2016.12.27 ニルヴァーナ(涅槃)

涅槃
 
増谷文雄 阿含経典第三巻、無為相応 涅槃
南伝 相応部経典 四三、三四、涅槃
 
 かようにわたしは聞いた。
 ある時、世尊はサーヴァッティー(舎衛城)のジェータ(祇陀)林なるアナータピンディカ(給孤独)の園にましました。
その時、世尊は、比丘たちに告げて、つぎのように仰せられた。
 
 「比丘たちよ、わたしは汝らのために、涅槃と涅槃にいたる道を説こうと思う。よく聞くがよい。

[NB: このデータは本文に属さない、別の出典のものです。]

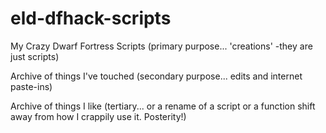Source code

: # eld-dfhack-scripts
My Crazy Dwarf Fortress Scripts (primary purpose... 'creations' -they are just scripts)

Archive of things I've touched (secondary purpose... edits and internet paste-ins)

Archive of things I like (tertiary... or a rename of a script or a function shift away from how I crappily use it. Posterity!)
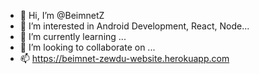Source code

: - 👋 Hi, I’m @BeimnetZ
- 👀 I’m interested in Android Development, React, Node...
- 🌱 I’m currently learning ...
- 💞️ I’m looking to collaborate on ...
- 📫 https://beimnet-zewdu-website.herokuapp.com

<!---
BeimnetZ/BeimnetZ is a ✨ special ✨ repository because its `README.md` (this file) appears on your GitHub profile.
You can click the Preview link to take a look at your changes.
--->
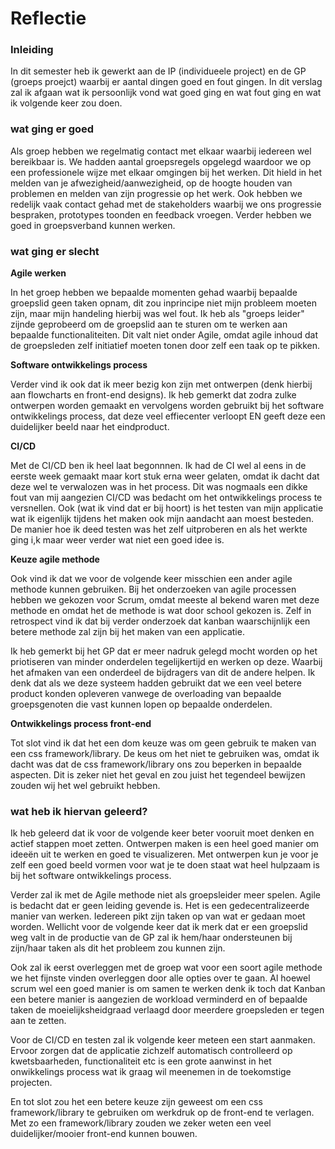 # Reflectie

### **Inleiding**

In dit semester heb ik gewerkt aan de IP (individueele project) en de GP (groeps proejct) waarbij er aantal dingen goed en fout gingen. In dit verslag zal ik afgaan wat ik persoonlijk vond wat goed ging en wat fout ging en wat ik volgende keer zou doen.

### **wat ging er goed**

Als groep hebben we regelmatig contact met elkaar waarbij iedereen wel bereikbaar is. We hadden aantal groepsregels opgelegd waardoor we op een professionele wijze met elkaar omgingen bij het werken. Dit hield in het melden van je afwezigheid/aanwezigheid, op de hoogte houden van problemen en melden van zijn progressie op het werk. Ook hebben we redelijk vaak contact gehad met de stakeholders waarbij we ons progressie bespraken, prototypes toonden en feedback vroegen. Verder hebben we goed in groepsverband kunnen werken.

### **wat ging er slecht**

**Agile werken**

In het groep hebben we bepaalde momenten gehad waarbij bepaalde groepslid geen taken opnam, dit zou inprincipe niet mijn probleem moeten zijn, maar mijn handeling hierbij was wel fout. Ik heb als "groeps leider" zijnde geprobeerd om de groepslid aan te sturen om te werken aan bepaalde functionaliteiten. Dit valt niet onder Agile, omdat agile inhoud dat de groepsleden zelf initiatief moeten tonen door zelf een taak op te pikken. 

**Software ontwikkelings process**

Verder vind ik ook dat ik meer bezig kon zijn met ontwerpen (denk hierbij aan flowcharts en front-end designs). Ik heb gemerkt dat zodra zulke ontwerpen worden gemaakt en vervolgens worden gebruikt bij het software ontwikkelings process, dat deze veel effiecenter verloopt EN geeft deze een duidelijker beeld naar het eindproduct.

**CI/CD**

Met de CI/CD ben ik heel laat begonnnen. Ik had de CI wel al eens in de eerste week gemaakt maar kort stuk erna weer gelaten, omdat ik dacht dat deze wel te verwalozen was in het process. Dit was nogmaals een dikke fout van mij aangezien CI/CD was bedacht om het ontwikkelings process te versnellen. Ook (wat ik vind dat er bij hoort) is het testen van mijn applicatie wat ik eigenlijk tijdens het maken ook mijn aandacht aan moest besteden. De manier hoe ik deed testen was het zelf uitproberen en als het werkte ging i,k maar weer verder wat niet een goed idee is.

**Keuze agile methode**

Ook vind ik dat we voor de volgende keer misschien een ander agile methode kunnen gebruiken. Bij het onderzoeken van agile processen hebben we gekozen voor Scrum, omdat meeste al bekend waren met deze methode en omdat het de methode is wat door school gekozen is. Zelf in retrospect vind ik dat bij verder onderzoek dat kanban waarschijnlijk een betere methode zal zijn bij het maken van een applicatie.

Ik heb gemerkt bij het GP dat er meer nadruk gelegd mocht worden op het priotiseren van minder onderdelen tegelijkertijd en werken op deze. Waarbij het afmaken van een onderdeel de bijdragers van dit de andere helpen. Ik denk dat als we deze systeem hadden gebruikt dat we een veel betere product konden opleveren vanwege de overloading van bepaalde groepsgenoten die vast kunnen lopen op bepaalde onderdelen.

**Ontwikkelings process front-end**

Tot slot vind ik dat het een dom keuze was om geen gebruik te maken van een css framework/library. De keus om het niet te gebruiken was, omdat ik dacht was dat de css framework/library ons zou beperken in bepaalde aspecten. Dit is zeker niet het geval en zou juist het tegendeel bewijzen zouden wij het wel gebruikt hebben.

### **wat heb ik hiervan geleerd?**

Ik heb geleerd dat ik voor de volgende keer beter vooruit moet denken en actief stappen moet zetten. Ontwerpen maken is een heel goed manier om ideeën uit te werken en goed te visualizeren. Met ontwerpen kun je voor je zelf een goed beeld vormen voor wat je te doen staat wat heel hulpzaam is bij het software ontwikkelings process.

Verder zal ik met de Agile methode niet als groepsleider meer spelen. Agile is bedacht dat er geen leiding gevende is. Het is een gedecentralizeerde manier van werken. Iedereen pikt zijn taken op van wat er gedaan moet worden. Wellicht voor de volgende keer dat ik merk dat er een groepslid weg valt in de productie van de GP zal ik hem/haar ondersteunen bij zijn/haar taken als dit het probleem zou kunnen zijn.

Ook zal ik eerst overleggen met de groep wat voor een soort agile methode we het fijnste vinden overleggen door alle opties over te gaan. Al hoewel scrum wel een goed manier is om samen te werken denk ik toch dat Kanban een betere manier is aangezien de workload verminderd en of bepaalde taken de moeielijksheidgraad verlaagd door meerdere groepsleden er tegen aan te zetten.

Voor de CI/CD en testen zal ik volgende keer meteen een start aanmaken. Ervoor zorgen dat de applicatie zichzelf automatisch controlleerd op kwetsbaarheden, functionaliteit etc is een grote aanwinst in het onwikkelings process wat ik graag wil meenemen in de toekomstige projecten.

En tot slot zou het een betere keuze zijn geweest om een css framework/library te gebruiken om werkdruk op de front-end te verlagen. Met zo een framework/library zouden we zeker weten een veel duidelijker/mooier front-end kunnen bouwen.
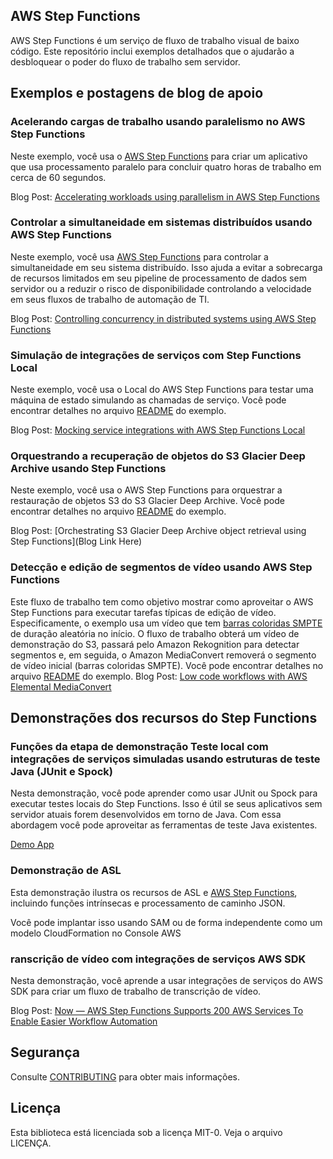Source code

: ## AWS Step Functions

AWS Step Functions é um serviço de fluxo de trabalho visual de baixo código. Este repositório inclui exemplos detalhados que o ajudarão a desbloquear o poder do fluxo de trabalho sem servidor.

## Exemplos e postagens de blog de apoio

### Acelerando cargas de trabalho usando paralelismo no AWS Step Functions

Neste exemplo, você usa o [AWS Step Functions](https://aws.amazon.com/step-functions/) para criar um aplicativo que usa processamento paralelo para concluir quatro horas de trabalho em cerca de 60 segundos.

Blog Post: [Accelerating workloads using parallelism in AWS Step Functions](https://aws.amazon.com/blogs/compute/accelerating-workloads-using-parallelism-in-aws-step-functions/)

### Controlar a simultaneidade em sistemas distribuídos usando AWS Step Functions

Neste exemplo, você usa [AWS Step Functions](https://aws.amazon.com/step-functions/) para controlar a simultaneidade em seu sistema distribuído. Isso ajuda a evitar a sobrecarga de recursos limitados em seu pipeline de processamento de dados sem servidor ou a reduzir o risco de disponibilidade controlando a velocidade em seus fluxos de trabalho de automação de TI.

Blog Post: [Controlling concurrency in distributed systems using AWS Step Functions](https://aws.amazon.com/blogs/compute/controlling-concurrency-in-distributed-systems-using-aws-step-functions/)

### Simulação de integrações de serviços com Step Functions Local
Neste exemplo, você usa o Local do AWS Step Functions para testar uma máquina de estado simulando as chamadas de serviço. Você pode encontrar detalhes no arquivo [README](./sam/app-local-testing-mock-config/README.md) do exemplo.

Blog Post: [Mocking service integrations with AWS Step Functions Local](https://aws.amazon.com/blogs/compute/mocking-service-integrations-with-aws-step-functions-local/)

### Orquestrando a recuperação de objetos do S3 Glacier Deep Archive usando Step Functions
Neste exemplo, você usa o AWS Step Functions para orquestrar a restauração de objetos S3 do S3 Glacier Deep Archive. Você pode encontrar detalhes no arquivo [README](./cdk/app-glacier-deep-archive-retrieval/README.md) do exemplo.

Blog Post: [Orchestrating S3 Glacier Deep Archive object retrieval using Step Functions](Blog Link Here)

### Detecção e edição de segmentos de vídeo usando AWS Step Functions
Este fluxo de trabalho tem como objetivo mostrar como aproveitar o AWS Step Functions para executar tarefas típicas de edição de vídeo. Especificamente, o exemplo usa um vídeo que tem [barras coloridas SMPTE](https://en.wikipedia.org/wiki/SMPTE_color_bars) de duração aleatória no início. O fluxo de trabalho obterá um vídeo de demonstração do S3, passará pelo Amazon Rekognition para detectar segmentos e, em seguida, o Amazon MediaConvert removerá o segmento de vídeo inicial (barras coloridas SMPTE). Você pode encontrar detalhes no arquivo [README](./sam/app-video-segment-detection-and-edition/README.md) do exemplo.
Blog Post: [Low code workflows with AWS Elemental MediaConvert](https://aws.amazon.com/blogs/media/low-code-workflows-with-aws-elemental-mediaconvert/)

## Demonstrações dos recursos do Step Functions

### Funções da etapa de demonstração Teste local com integrações de serviços simuladas usando estruturas de teste Java (JUnit e Spock)
Nesta demonstração, você pode aprender como usar JUnit ou Spock para executar testes locais do Step Functions. Isso é útil se seus aplicativos sem servidor atuais forem desenvolvidos em torno de Java. Com essa abordagem você pode aproveitar as ferramentas de teste Java existentes.

[Demo App](./sam/demo-local-testing-using-java/README.md)

### Demonstração de ASL

Esta demonstração ilustra os recursos de ASL e [AWS Step Functions](https://aws.amazon.com/step-functions/), incluindo funções intrínsecas e processamento de caminho JSON.

Você pode implantar isso usando SAM ou de forma independente como um modelo CloudFormation no Console AWS

### ranscrição de vídeo com integrações de serviços AWS SDK ###

Nesta demonstração, você aprende a usar integrações de serviços do AWS SDK para criar um fluxo de trabalho de transcrição de vídeo.

Blog Post: [Now — AWS Step Functions Supports 200 AWS Services To Enable Easier Workflow Automation](https://github.com/aws-samples/aws-stepfunctions-examples/tree/main/sam/demo-video-transcription)

## Segurança

Consulte [CONTRIBUTING](CONTRIBUTING.md#security-issue-notifications) para obter mais informações.

## Licença

Esta biblioteca está licenciada sob a licença MIT-0. Veja o arquivo LICENÇA.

比丘たちよ、では、涅槃とは何であろうか。比丘たちよ、貪欲の壊滅、瞋恚の壊滅、愚痴の壊滅、これを称して涅槃というのである。
 
 比丘たちよ、また、涅槃にいたる道とは何であろうか。比丘たちよ、ここに比丘があって、
遠離(おんり)により、離貪(りどん)により、貪りを滅しつくして、心平等に傾向して、正見修め育てる。
また、遠離(おんり)により、離貪(りどん)により、貪りを滅しつくして、心平等に傾向して、正思修め育てる。
また、遠離(おんり)により、離貪(りどん)により、貪りを滅しつくして、心平等に傾向して正語を修め育てる。
また、遠離(おんり)により、離貪(りどん)により、貪りを滅しつくして、心平等に傾向して正業を修め育てる。
また、遠離(おんり)により、離貪(りどん)により、貪りを滅しつくして、心平等に傾向して正命を修め育てる。
また、遠離(おんり)により、離貪(りどん)により、貪りを滅しつくして、心平等に傾向して正精進を修め育てる。
また、遠離(おんり)により、離貪(りどん)により、貪りを滅しつくして、心平等に傾向して正念を修め育てる。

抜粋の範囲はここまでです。